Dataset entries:

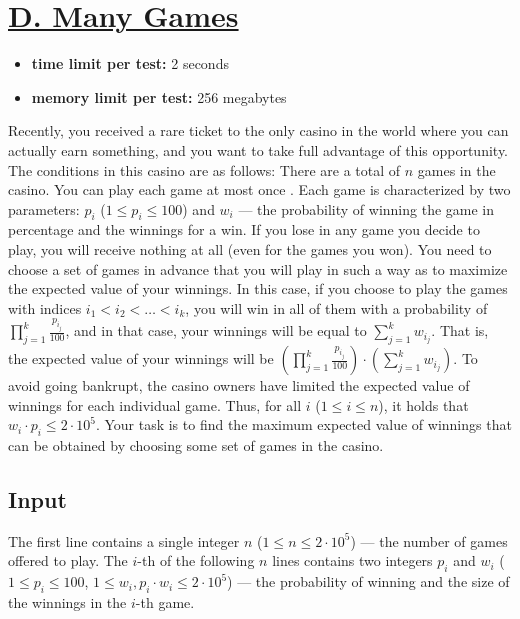 \documentclass{article}
\begin{document}
\section{\href{https://codeforces.com/problemset/problem/2023/D}{D. Many Games}}

\begin{itemize}
\item \textbf{time limit per test:} 2 seconds
\item \textbf{memory limit per test:} 256 megabytes
\end{itemize}
Recently, you received a rare ticket to the only casino in the world where you can actually earn something, and you want to take full advantage of this opportunity. The conditions in this casino are as follows: There are a total of $n$ games in the casino. You can play each game at most once . Each game is characterized by two parameters: $p_i$ ($1 \le p_i \le 100$) and $w_i$ — the probability of winning the game in percentage and the winnings for a win. If you lose in any game you decide to play, you will receive nothing at all (even for the games you won). You need to choose a set of games in advance that you will play in such a way as to maximize the expected value of your winnings. In this case, if you choose to play the games with indices $i_1 < i_2 < \ldots < i_k$, you will win in all of them with a probability of $\prod\limits_{j=1}^k \frac{p_{i_j}}{100}$, and in that case, your winnings will be equal to $\sum\limits_{j=1}^k w_{i_j}$. That is, the expected value of your winnings will be $\left(\prod\limits_{j=1}^k \frac{p_{i_j}}{100}\right) \cdot \left(\sum\limits_{j=1}^k w_{i_j}\right)$. To avoid going bankrupt, the casino owners have limited the expected value of winnings for each individual game. Thus, for all $i$ ($1 \le i \le n$), it holds that $w_i \cdot p_i \le 2 \cdot 10^5$. Your task is to find the maximum expected value of winnings that can be obtained by choosing some set of games in the casino.

\subsection*{Input}
 The first line contains a single integer $n$ ($1 \le n \le 2 \cdot 10^5$) — the number of games offered to play. The $i$-th of the following $n$ lines contains two integers $p_i$ and $w_i$ ($1 \leq p_i \leq 100$, $1 \leq w_i, p_i \cdot w_i \leq 2 \cdot 10^5$) — the probability of winning and the size of the winnings in the $i$-th game.
\end{document}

What the task requires — Return the entries verbatim, pictures excluded.

Task answer —
 \documentclass{article}
\begin{document}
\section{\href{https://codeforces.com/problemset/problem/2023/D}{D. Many Games}}

\begin{itemize}
\item \textbf{time limit per test:} 2 seconds
\item \textbf{memory limit per test:} 256 megabytes
\end{itemize}
Recently, you received a rare ticket to the only casino in the world where you can actually earn something, and you want to take full advantage of this opportunity. The conditions in this casino are as follows: There are a total of $n$ games in the casino. You can play each game at most once . Each game is characterized by two parameters: $p_i$ ($1 \le p_i \le 100$) and $w_i$ — the probability of winning the game in percentage and the winnings for a win. If you lose in any game you decide to play, you will receive nothing at all (even for the games you won). You need to choose a set of games in advance that you will play in such a way as to maximize the expected value of your winnings. In this case, if you choose to play the games with indices $i_1 < i_2 < \ldots < i_k$, you will win in all of them with a probability of $\prod\limits_{j=1}^k \frac{p_{i_j}}{100}$, and in that case, your winnings will be equal to $\sum\limits_{j=1}^k w_{i_j}$. That is, the expected value of your winnings will be $\left(\prod\limits_{j=1}^k \frac{p_{i_j}}{100}\right) \cdot \left(\sum\limits_{j=1}^k w_{i_j}\right)$. To avoid going bankrupt, the casino owners have limited the expected value of winnings for each individual game. Thus, for all $i$ ($1 \le i \le n$), it holds that $w_i \cdot p_i \le 2 \cdot 10^5$. Your task is to find the maximum expected value of winnings that can be obtained by choosing some set of games in the casino.

\subsection*{Input}
 The first line contains a single integer $n$ ($1 \le n \le 2 \cdot 10^5$) — the number of games offered to play. The $i$-th of the following $n$ lines contains two integers $p_i$ and $w_i$ ($1 \leq p_i \leq 100$, $1 \leq w_i, p_i \cdot w_i \leq 2 \cdot 10^5$) — the probability of winning and the size of the winnings in the $i$-th game.
\end{document}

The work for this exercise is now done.